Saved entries
--- START ---
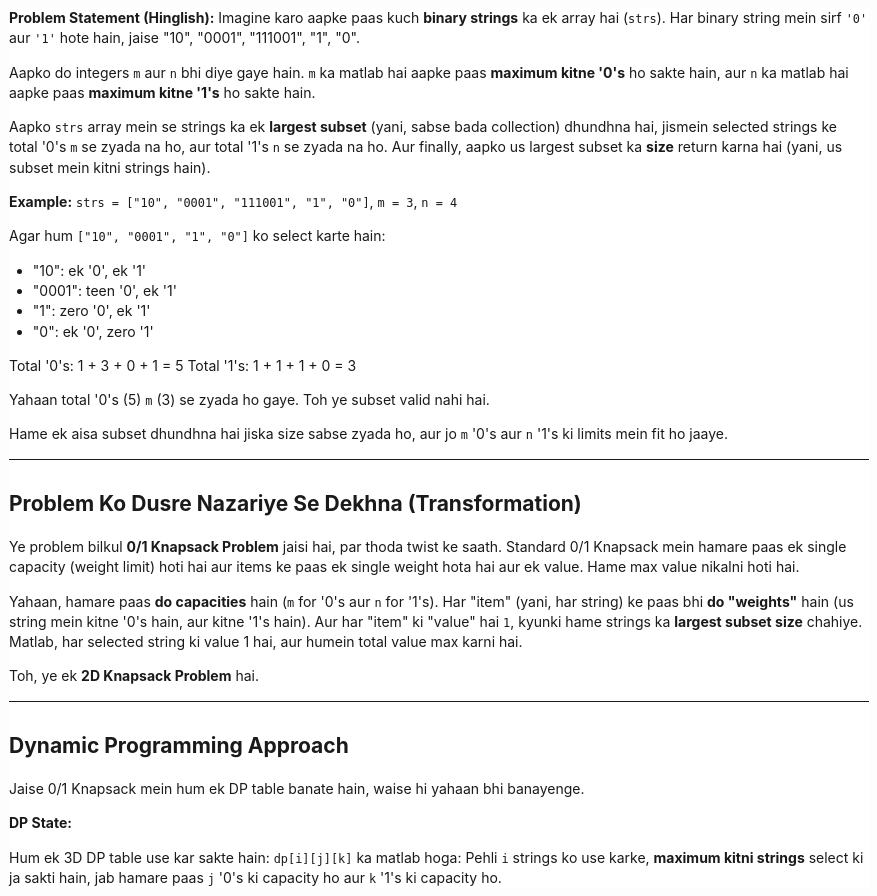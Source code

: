 **Problem Statement (Hinglish):**
Imagine karo aapke paas kuch **binary strings** ka ek array hai (`strs`). Har binary string mein sirf `'0'` aur `'1'` hote hain, jaise "10", "0001", "111001", "1", "0".

Aapko do integers `m` aur `n` bhi diye gaye hain. `m` ka matlab hai aapke paas **maximum kitne '0's** ho sakte hain, aur `n` ka matlab hai aapke paas **maximum kitne '1's** ho sakte hain.

Aapko `strs` array mein se strings ka ek **largest subset** (yani, sabse bada collection) dhundhna hai, jismein selected strings ke total '0's `m` se zyada na ho, aur total '1's `n` se zyada na ho. Aur finally, aapko us largest subset ka **size** return karna hai (yani, us subset mein kitni strings hain).

**Example:**
`strs = ["10", "0001", "111001", "1", "0"]`, `m = 3`, `n = 4`

Agar hum `["10", "0001", "1", "0"]` ko select karte hain:

  * "10": ek '0', ek '1'
  * "0001": teen '0', ek '1'
  * "1": zero '0', ek '1'
  * "0": ek '0', zero '1'

Total '0's: 1 + 3 + 0 + 1 = 5
Total '1's: 1 + 1 + 1 + 0 = 3

Yahaan total '0's (5) `m` (3) se zyada ho gaye. Toh ye subset valid nahi hai.

Hame ek aisa subset dhundhna hai jiska size sabse zyada ho, aur jo `m` '0's aur `n` '1's ki limits mein fit ho jaaye.

-----

## Problem Ko Dusre Nazariye Se Dekhna (Transformation)

Ye problem bilkul **0/1 Knapsack Problem** jaisi hai, par thoda twist ke saath.
Standard 0/1 Knapsack mein hamare paas ek single capacity (weight limit) hoti hai aur items ke paas ek single weight hota hai aur ek value. Hame max value nikalni hoti hai.

Yahaan, hamare paas **do capacities** hain (`m` for '0's aur `n` for '1's). Har "item" (yani, har string) ke paas bhi **do "weights"** hain (us string mein kitne '0's hain, aur kitne '1's hain). Aur har "item" ki "value" hai `1`, kyunki hame strings ka **largest subset size** chahiye. Matlab, har selected string ki value 1 hai, aur humein total value max karni hai.

Toh, ye ek **2D Knapsack Problem** hai.

-----

## Dynamic Programming Approach

Jaise 0/1 Knapsack mein hum ek DP table banate hain, waise hi yahaan bhi banayenge.

**DP State:**

Hum ek 3D DP table use kar sakte hain:
`dp[i][j][k]` ka matlab hoga: Pehli `i` strings ko use karke, **maximum kitni strings** select ki ja sakti hain, jab hamare paas `j` '0's ki capacity ho aur `k` '1's ki capacity ho.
--- END ---
Print again the lines of the entries above that fall between the line holding "Total '1's: 1 + 1 + 1 + 0 = 3" and the line holding "Standard 0/1 Knapsack", inclusive, exactly as they stand.

● **Exercise solution**:
Total '1's: 1 + 1 + 1 + 0 = 3

Yahaan total '0's (5) `m` (3) se zyada ho gaye. Toh ye subset valid nahi hai.

Hame ek aisa subset dhundhna hai jiska size sabse zyada ho, aur jo `m` '0's aur `n` '1's ki limits mein fit ho jaaye.

-----

## Problem Ko Dusre Nazariye Se Dekhna (Transformation)

Ye problem bilkul **0/1 Knapsack Problem** jaisi hai, par thoda twist ke saath.
Standard 0/1 Knapsack mein hamare paas ek single capacity (weight limit) hoti hai aur items ke paas ek single weight hota hai aur ek value. Hame max value nikalni hoti hai.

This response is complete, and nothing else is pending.